Source data
* * *

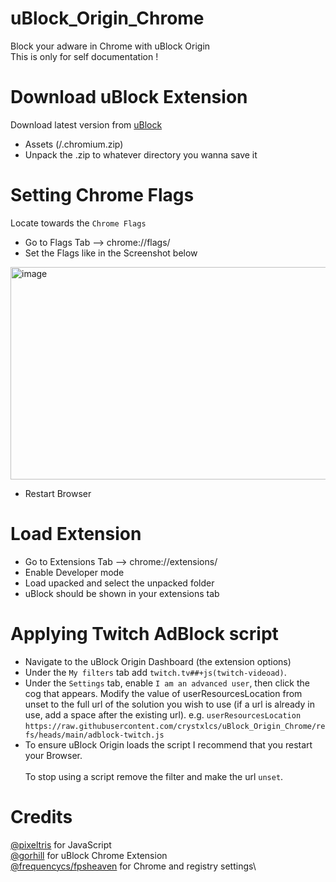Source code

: # uBlock_Origin_Chrome
Block your adware in Chrome with uBlock Origin\
This is only for self documentation !

# Download uBlock Extension
Download latest version from [uBlock](https://github.com/gorhill/uBlock/releases)
- Assets (/.chromium.zip)
- Unpack the .zip to whatever directory you wanna save it

# Setting Chrome Flags
Locate towards the `Chrome Flags`
- Go to Flags Tab --> chrome://flags/ 
- Set the Flags like in the Screenshot below
  
<img width="733" height="340" alt="image" src="https://github.com/user-attachments/assets/45cc1610-738c-48ee-b9fe-7d68a310b9ab" />

- Restart Browser

# Load Extension
- Go to Extensions Tab --> chrome://extensions/
- Enable Developer mode
- Load upacked and select the unpacked folder
- uBlock should be shown in your extensions tab
  
# Applying Twitch AdBlock script
- Navigate to the uBlock Origin Dashboard (the extension options)
- Under the `My filters` tab add `twitch.tv##+js(twitch-videoad)`.
- Under the `Settings` tab, enable `I am an advanced user`, then click the cog that appears. Modify the value of userResourcesLocation from unset to the full url of the solution you wish to use (if a url is already in use, add a space after the existing url). e.g. `userResourcesLocation` `https://raw.githubusercontent.com/crystxlcs/uBlock_Origin_Chrome/refs/heads/main/adblock-twitch.js`
- To ensure uBlock Origin loads the script I recommend that you restart your Browser.\
\
To stop using a script remove the filter and make the url `unset`.

# Credits

[@pixeltris](https://github.com/pixeltris) for JavaScript\
[@gorhill](https://github.com/gorhill) for uBlock Chrome Extension\
[@frequencycs/fpsheaven](https://github.com/fpsheaven) for Chrome and registry settings\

* * *

Task objective
Starting at the line with "- To ensure", copy every line up to and including the last one in the entries above.

Result for this exercise
- To ensure uBlock Origin loads the script I recommend that you restart your Browser.\
\
To stop using a script remove the filter and make the url `unset`.

# Credits

[@pixeltris](https://github.com/pixeltris) for JavaScript\
[@gorhill](https://github.com/gorhill) for uBlock Chrome Extension\
[@frequencycs/fpsheaven](https://github.com/fpsheaven) for Chrome and registry settings\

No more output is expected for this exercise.